:: RECORDS PROVIDED ::

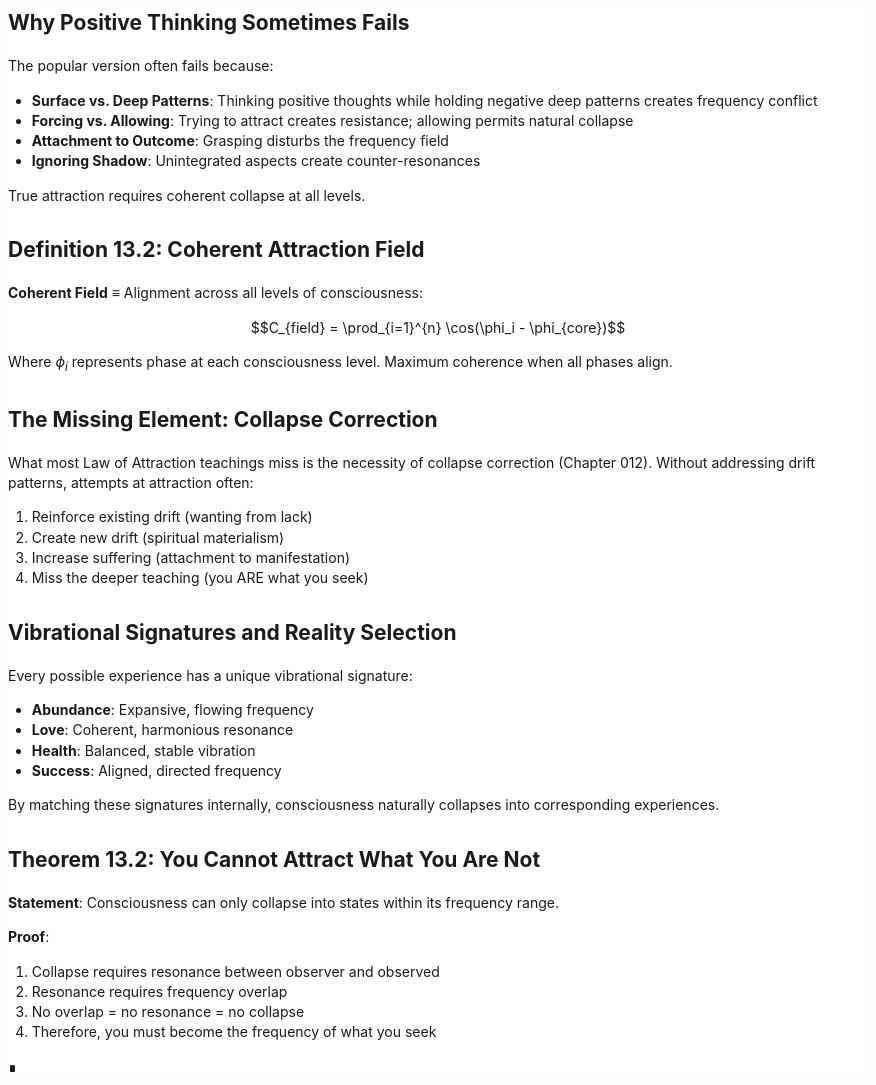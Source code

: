 ## Why Positive Thinking Sometimes Fails

The popular version often fails because:

- **Surface vs. Deep Patterns**: Thinking positive thoughts while holding negative deep patterns creates frequency conflict
- **Forcing vs. Allowing**: Trying to attract creates resistance; allowing permits natural collapse
- **Attachment to Outcome**: Grasping disturbs the frequency field
- **Ignoring Shadow**: Unintegrated aspects create counter-resonances

True attraction requires coherent collapse at all levels.

## Definition 13.2: Coherent Attraction Field

**Coherent Field** ≡ Alignment across all levels of consciousness:

$$C_{field} = \prod_{i=1}^{n} \cos(\phi_i - \phi_{core})$$

Where $\phi_i$ represents phase at each consciousness level. Maximum coherence when all phases align.

## The Missing Element: Collapse Correction

What most Law of Attraction teachings miss is the necessity of collapse correction (Chapter 012). Without addressing drift patterns, attempts at attraction often:

1. Reinforce existing drift (wanting from lack)
2. Create new drift (spiritual materialism)
3. Increase suffering (attachment to manifestation)
4. Miss the deeper teaching (you ARE what you seek)

## Vibrational Signatures and Reality Selection

Every possible experience has a unique vibrational signature:

- **Abundance**: Expansive, flowing frequency
- **Love**: Coherent, harmonious resonance
- **Health**: Balanced, stable vibration
- **Success**: Aligned, directed frequency

By matching these signatures internally, consciousness naturally collapses into corresponding experiences.

## Theorem 13.2: You Cannot Attract What You Are Not

**Statement**: Consciousness can only collapse into states within its frequency range.

**Proof**:
1. Collapse requires resonance between observer and observed
2. Resonance requires frequency overlap
3. No overlap = no resonance = no collapse
4. Therefore, you must become the frequency of what you seek

∎
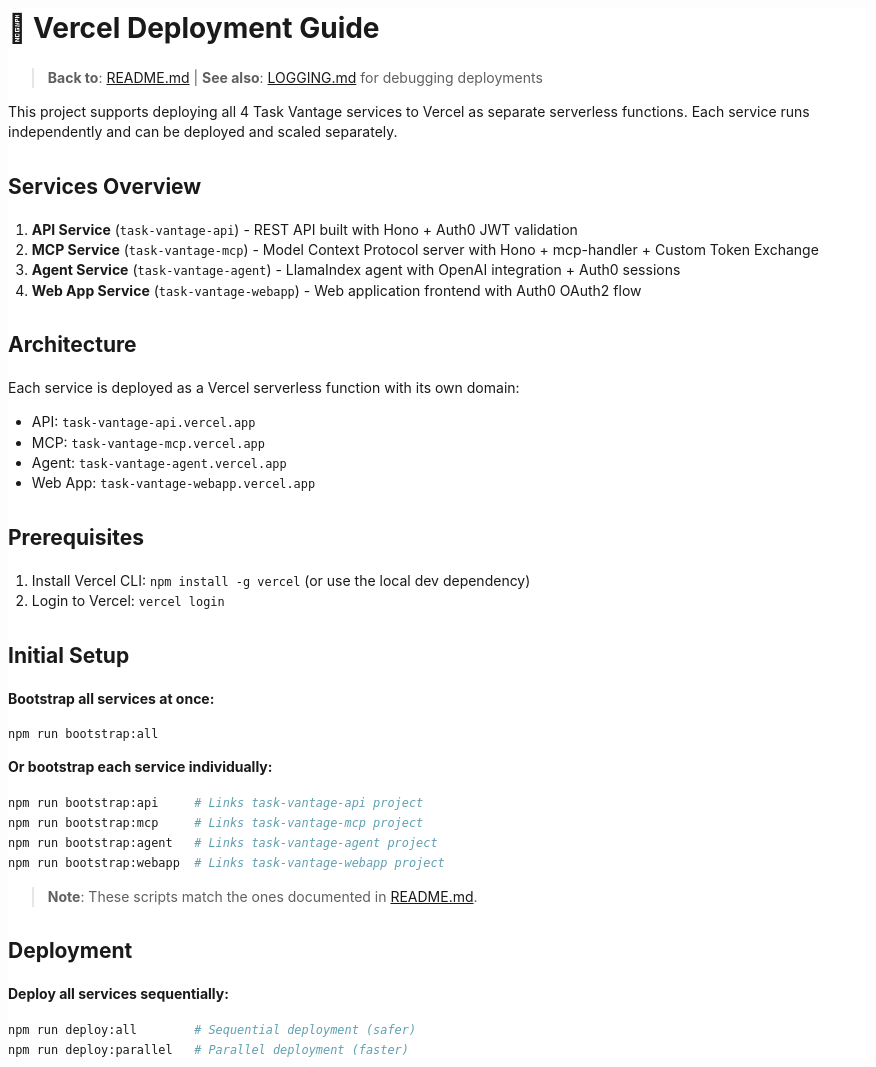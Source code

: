 # 🚀 Vercel Deployment Guide

> **Back to**: [README.md](../README.md) | **See also**: [LOGGING.md](LOGGING.md) for debugging deployments

This project supports deploying all 4 Task Vantage services to Vercel as separate serverless functions. Each service runs independently and can be deployed and scaled separately.

## Services Overview

1. **API Service** (`task-vantage-api`) - REST API built with Hono + Auth0 JWT validation
2. **MCP Service** (`task-vantage-mcp`) - Model Context Protocol server with Hono + mcp-handler + Custom Token Exchange
3. **Agent Service** (`task-vantage-agent`) - LlamaIndex agent with OpenAI integration + Auth0 sessions
4. **Web App Service** (`task-vantage-webapp`) - Web application frontend with Auth0 OAuth2 flow

## Architecture

Each service is deployed as a Vercel serverless function with its own domain:
- API: `task-vantage-api.vercel.app`
- MCP: `task-vantage-mcp.vercel.app`
- Agent: `task-vantage-agent.vercel.app`
- Web App: `task-vantage-webapp.vercel.app`

## Prerequisites

1. Install Vercel CLI: `npm install -g vercel` (or use the local dev dependency)
2. Login to Vercel: `vercel login`

## Initial Setup

**Bootstrap all services at once:**
```bash
npm run bootstrap:all
```

**Or bootstrap each service individually:**
```bash
npm run bootstrap:api     # Links task-vantage-api project
npm run bootstrap:mcp     # Links task-vantage-mcp project
npm run bootstrap:agent   # Links task-vantage-agent project
npm run bootstrap:webapp  # Links task-vantage-webapp project
```

> **Note**: These scripts match the ones documented in [README.md](../README.md#available-scripts).

## Deployment

**Deploy all services sequentially:**
```bash
npm run deploy:all        # Sequential deployment (safer)
npm run deploy:parallel   # Parallel deployment (faster)
```
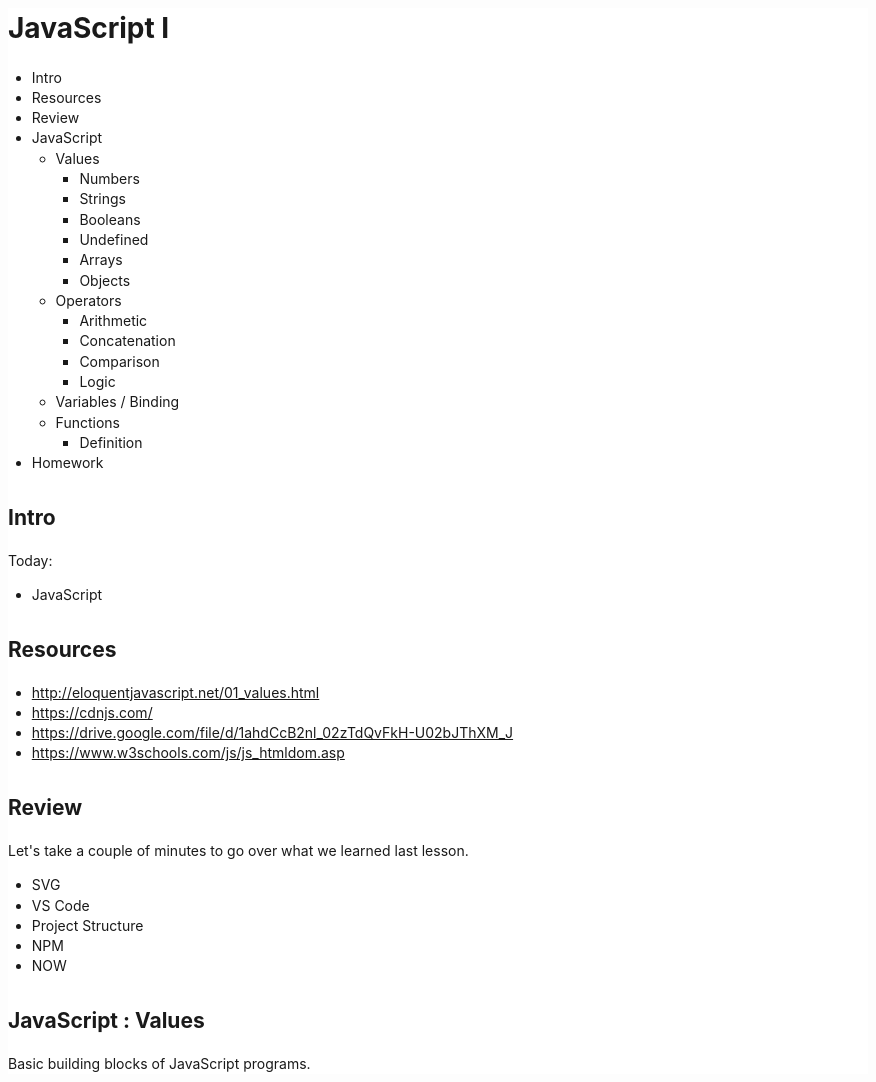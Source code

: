 # JavaScript I

* Intro
* Resources
* Review
* JavaScript
  * Values
    * Numbers
    * Strings
    * Booleans
    * Undefined
    * Arrays
    * Objects
  * Operators
    * Arithmetic
    * Concatenation
    * Comparison
    * Logic
  * Variables / Binding
  * Functions
    * Definition
* Homework

## Intro

Today:

* JavaScript

## Resources

* http://eloquentjavascript.net/01_values.html
* https://cdnjs.com/
* https://drive.google.com/file/d/1ahdCcB2nl_02zTdQvFkH-U02bJThXM_J
* https://www.w3schools.com/js/js_htmldom.asp

## Review

Let's take a couple of minutes to go over what we learned last lesson.

* SVG
* VS Code
* Project Structure
* NPM
* NOW

## JavaScript : Values

Basic building blocks of JavaScript programs.
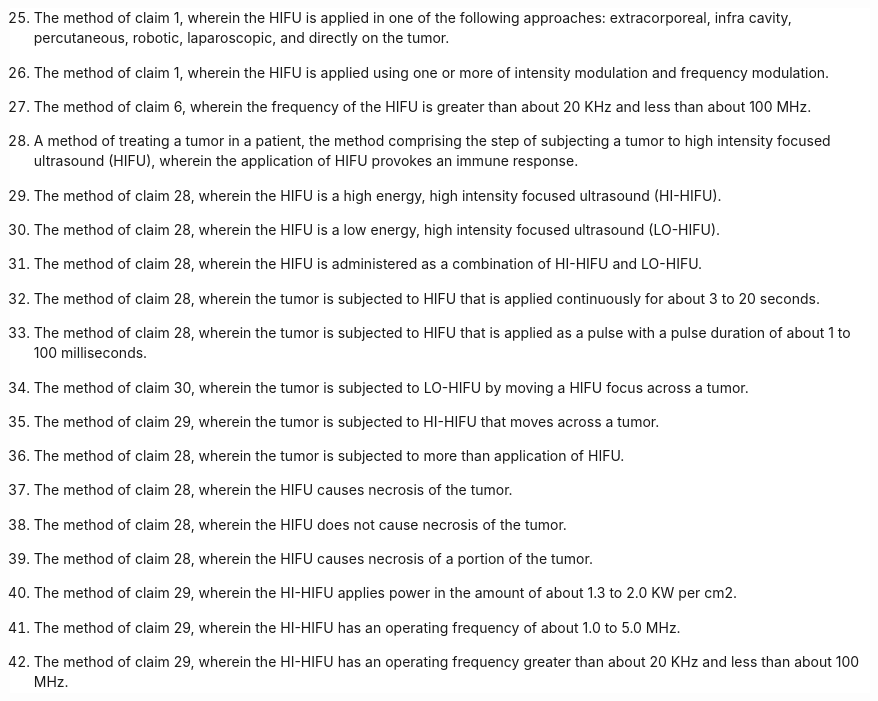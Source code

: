   
 25. The method of claim 1, wherein the HIFU is applied in one of the following approaches: extracorporeal, infra cavity, percutaneous, robotic, laparoscopic, and directly on the tumor.

  
 26. The method of claim 1, wherein the HIFU is applied using one or more of intensity modulation and frequency modulation.

  
 27. The method of claim 6, wherein the frequency of the HIFU is greater than about 20 KHz and less than about 100 MHz.

  
 28. A method of treating a tumor in a patient, the method comprising the step of subjecting a tumor to high intensity focused ultrasound (HIFU), wherein the application of HIFU provokes an immune response.

  
 29. The method of claim 28, wherein the HIFU is a high energy, high intensity focused ultrasound (HI-HIFU).

  
 30. The method of claim 28, wherein the HIFU is a low energy, high intensity focused ultrasound (LO-HIFU).

  
 31. The method of claim 28, wherein the HIFU is administered as a combination of HI-HIFU and LO-HIFU.

  
 32. The method of claim 28, wherein the tumor is subjected to HIFU that is applied continuously for about 3 to 20 seconds.

  
 33. The method of claim 28, wherein the tumor is subjected to HIFU that is applied as a pulse with a pulse duration of about 1 to 100 milliseconds.

  
 34. The method of claim 30, wherein the tumor is subjected to LO-HIFU by moving a HIFU focus across a tumor.

  
 35. The method of claim 29, wherein the tumor is subjected to HI-HIFU that moves across a tumor.

  
 36. The method of claim 28, wherein the tumor is subjected to more than application of HIFU.

  
 37. The method of claim 28, wherein the HIFU causes necrosis of the tumor.

  
 38. The method of claim 28, wherein the HIFU does not cause necrosis of the tumor.

  
 39. The method of claim 28, wherein the HIFU causes necrosis of a portion of the tumor.

  
 40. The method of claim 29, wherein the HI-HIFU applies power in the amount of about 1.3 to 2.0 KW per cm2.

  
 41. The method of claim 29, wherein the HI-HIFU has an operating frequency of about 1.0 to 5.0 MHz.

  
 42. The method of claim 29, wherein the HI-HIFU has an operating frequency greater than about 20 KHz and less than about 100 MHz.
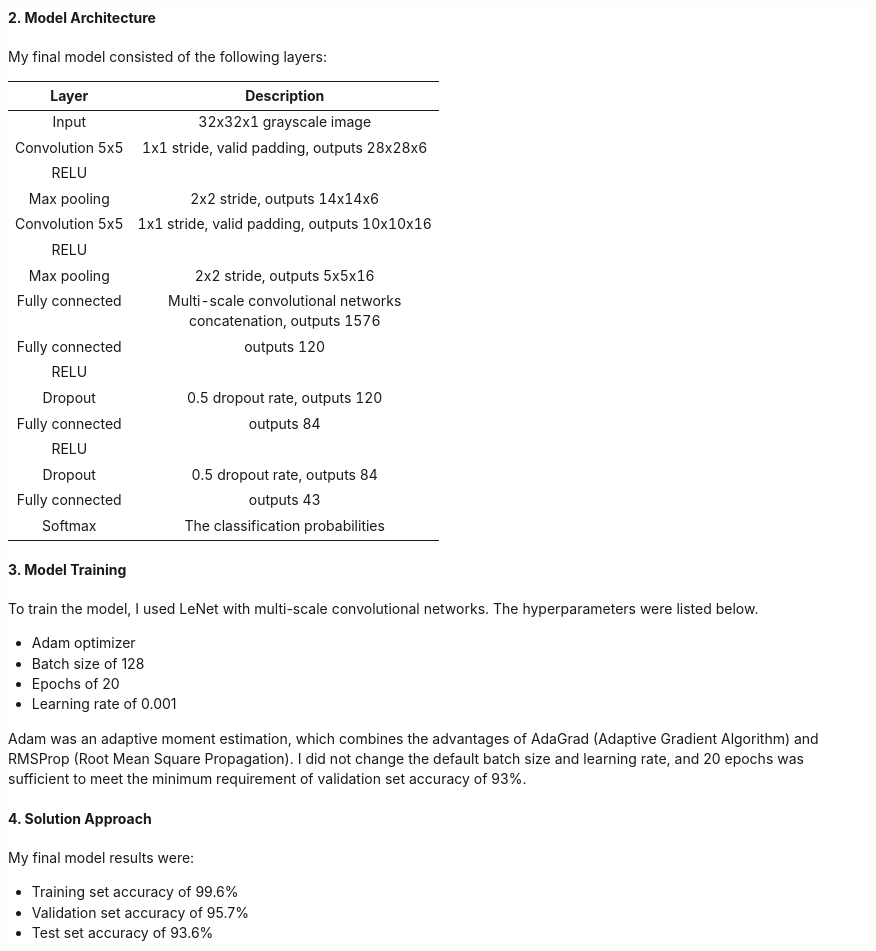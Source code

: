 #### 2. Model Architecture

My final model consisted of the following layers:

| Layer         	| Description                                      |
|:---------------:|:------------------------------------------------:|
| Input         	| 32x32x1 grayscale image                          |
| Convolution 5x5 | 1x1 stride, valid padding, outputs 28x28x6       |
| RELU            |	                                                 |
| Max pooling	    | 2x2 stride, outputs 14x14x6                      |
| Convolution 5x5	| 1x1 stride, valid padding, outputs 10x10x16      |
| RELU            |                                                  |
| Max pooling     | 2x2 stride, outputs 5x5x16                       |
| Fully connected | Multi-scale convolutional networks<br> concatenation, outputs 1576 |
| Fully connected | outputs 120                                      |
| RELU            |                                                  |
| Dropout         | 0.5 dropout rate, outputs 120                    |
| Fully connected | outputs 84                                       |
| RELU            |                                                  |
| Dropout         | 0.5 dropout rate, outputs 84                     |
| Fully connected | outputs 43                                       |
| Softmax         | The classification probabilities       					 |


#### 3. Model Training

To train the model, I used LeNet with multi-scale convolutional networks. The
hyperparameters were listed below.
* Adam optimizer
* Batch size of 128
* Epochs of 20
* Learning rate of 0.001

Adam was an adaptive moment estimation, which combines the advantages of AdaGrad
(Adaptive Gradient Algorithm) and RMSProp (Root Mean Square Propagation). I did
not change the default batch size and learning rate, and 20 epochs was sufficient
to meet the minimum requirement of validation set accuracy of 93%.

#### 4. Solution Approach

My final model results were:
* Training set accuracy of 99.6%
* Validation set accuracy of 95.7%
* Test set accuracy of 93.6%
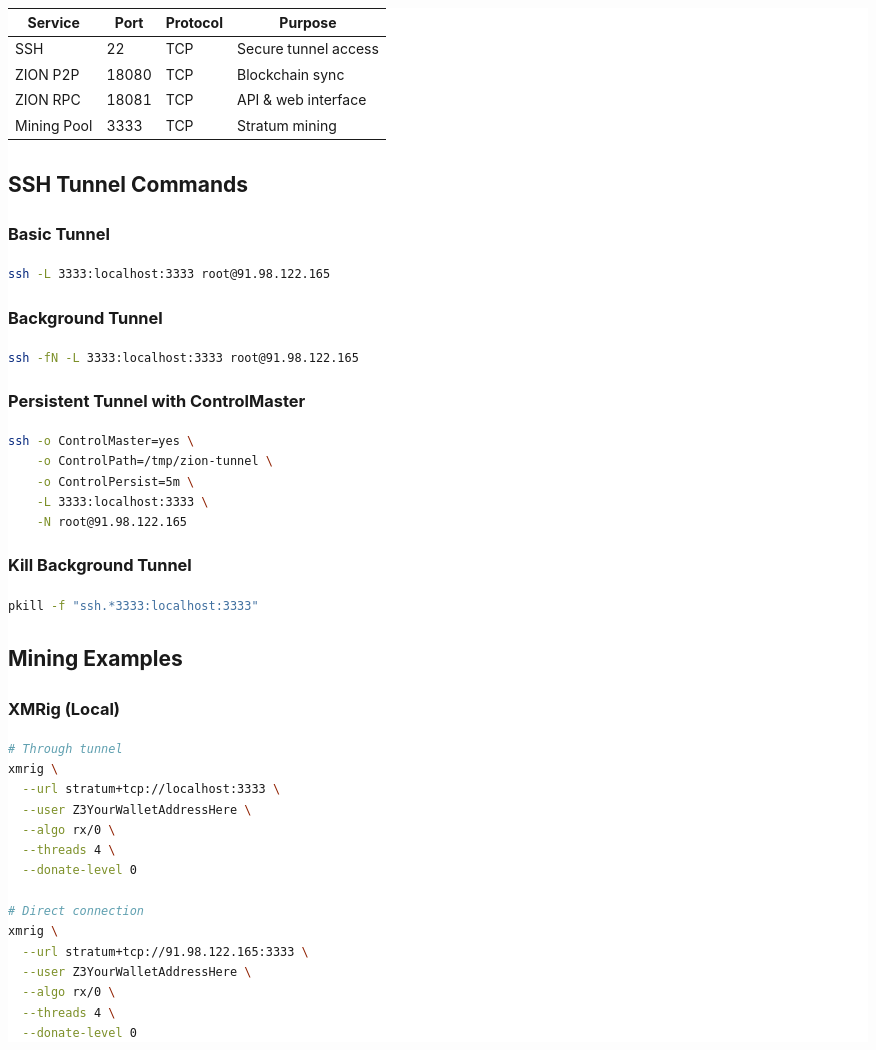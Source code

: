 | Service      | Port  | Protocol | Purpose                |
|--------------|-------|----------|------------------------|
| SSH          | 22    | TCP      | Secure tunnel access   |
| ZION P2P     | 18080 | TCP      | Blockchain sync        |
| ZION RPC     | 18081 | TCP      | API & web interface    |
| Mining Pool  | 3333  | TCP      | Stratum mining         |

## SSH Tunnel Commands

### Basic Tunnel
```bash
ssh -L 3333:localhost:3333 root@91.98.122.165
```

### Background Tunnel
```bash
ssh -fN -L 3333:localhost:3333 root@91.98.122.165
```

### Persistent Tunnel with ControlMaster
```bash
ssh -o ControlMaster=yes \
    -o ControlPath=/tmp/zion-tunnel \
    -o ControlPersist=5m \
    -L 3333:localhost:3333 \
    -N root@91.98.122.165
```

### Kill Background Tunnel
```bash
pkill -f "ssh.*3333:localhost:3333"
```

## Mining Examples

### XMRig (Local)
```bash
# Through tunnel
xmrig \
  --url stratum+tcp://localhost:3333 \
  --user Z3YourWalletAddressHere \
  --algo rx/0 \
  --threads 4 \
  --donate-level 0

# Direct connection
xmrig \
  --url stratum+tcp://91.98.122.165:3333 \
  --user Z3YourWalletAddressHere \
  --algo rx/0 \
  --threads 4 \
  --donate-level 0
```
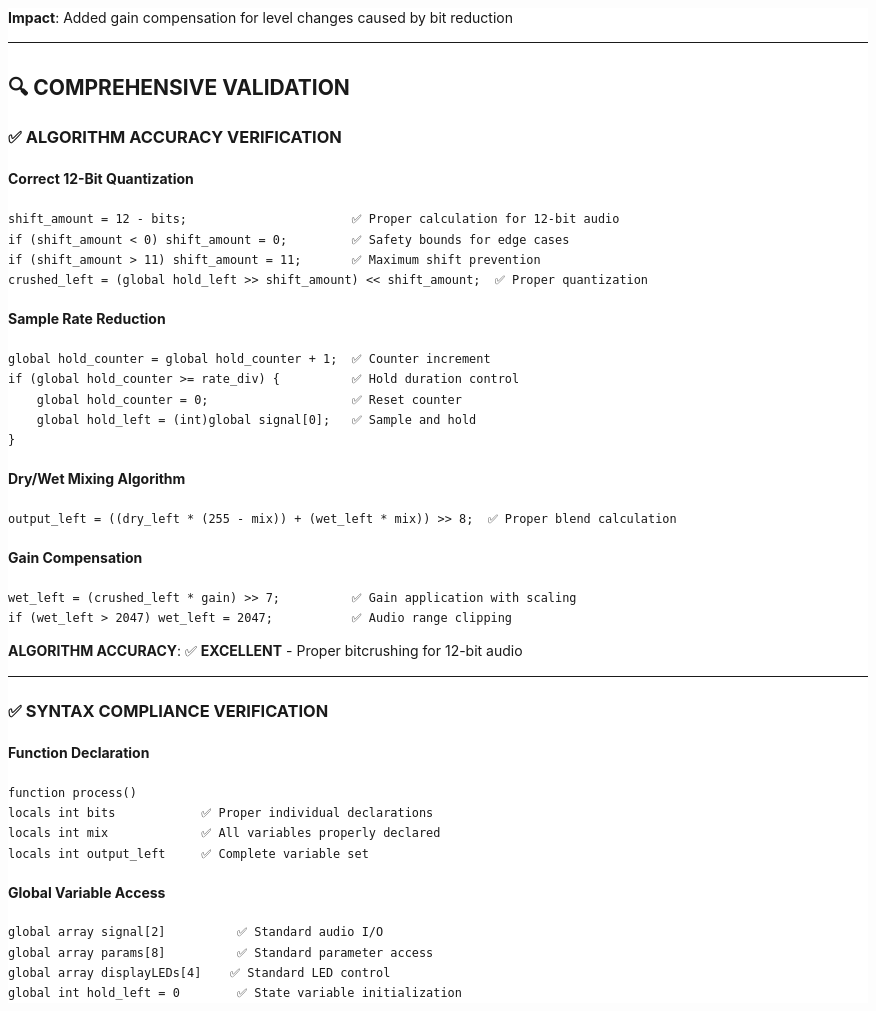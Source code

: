 **Impact**: Added gain compensation for level changes caused by bit reduction

---

## 🔍 COMPREHENSIVE VALIDATION

### ✅ ALGORITHM ACCURACY VERIFICATION

#### Correct 12-Bit Quantization
```impala
shift_amount = 12 - bits;                       ✅ Proper calculation for 12-bit audio
if (shift_amount < 0) shift_amount = 0;         ✅ Safety bounds for edge cases
if (shift_amount > 11) shift_amount = 11;       ✅ Maximum shift prevention
crushed_left = (global hold_left >> shift_amount) << shift_amount;  ✅ Proper quantization
```

#### Sample Rate Reduction
```impala
global hold_counter = global hold_counter + 1;  ✅ Counter increment
if (global hold_counter >= rate_div) {          ✅ Hold duration control
    global hold_counter = 0;                    ✅ Reset counter
    global hold_left = (int)global signal[0];   ✅ Sample and hold
}
```

#### Dry/Wet Mixing Algorithm
```impala
output_left = ((dry_left * (255 - mix)) + (wet_left * mix)) >> 8;  ✅ Proper blend calculation
```

#### Gain Compensation
```impala
wet_left = (crushed_left * gain) >> 7;          ✅ Gain application with scaling
if (wet_left > 2047) wet_left = 2047;           ✅ Audio range clipping
```

**ALGORITHM ACCURACY**: ✅ **EXCELLENT** - Proper bitcrushing for 12-bit audio

---

### ✅ SYNTAX COMPLIANCE VERIFICATION

#### Function Declaration
```impala
function process()
locals int bits            ✅ Proper individual declarations
locals int mix             ✅ All variables properly declared
locals int output_left     ✅ Complete variable set
```

#### Global Variable Access
```impala
global array signal[2]          ✅ Standard audio I/O
global array params[8]          ✅ Standard parameter access
global array displayLEDs[4]    ✅ Standard LED control
global int hold_left = 0        ✅ State variable initialization
```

:::

◆ WORK INSTRUCTIONS ◆
Pictures do not belong in the copy. Repeat only the lines from the top of the records through the line containing "## Vibrational Signatures".

◆ TASK SOLUTION ◆
Source code

: ## Why Positive Thinking Sometimes Fails

The popular version often fails because:

- **Surface vs. Deep Patterns**: Thinking positive thoughts while holding negative deep patterns creates frequency conflict
- **Forcing vs. Allowing**: Trying to attract creates resistance; allowing permits natural collapse
- **Attachment to Outcome**: Grasping disturbs the frequency field
- **Ignoring Shadow**: Unintegrated aspects create counter-resonances

True attraction requires coherent collapse at all levels.

## Definition 13.2: Coherent Attraction Field

**Coherent Field** ≡ Alignment across all levels of consciousness:

$$C_{field} = \prod_{i=1}^{n} \cos(\phi_i - \phi_{core})$$

Where $\phi_i$ represents phase at each consciousness level. Maximum coherence when all phases align.

## The Missing Element: Collapse Correction

What most Law of Attraction teachings miss is the necessity of collapse correction (Chapter 012). Without addressing drift patterns, attempts at attraction often:

1. Reinforce existing drift (wanting from lack)
2. Create new drift (spiritual materialism)
3. Increase suffering (attachment to manifestation)
4. Miss the deeper teaching (you ARE what you seek)

## Vibrational Signatures and Reality Selection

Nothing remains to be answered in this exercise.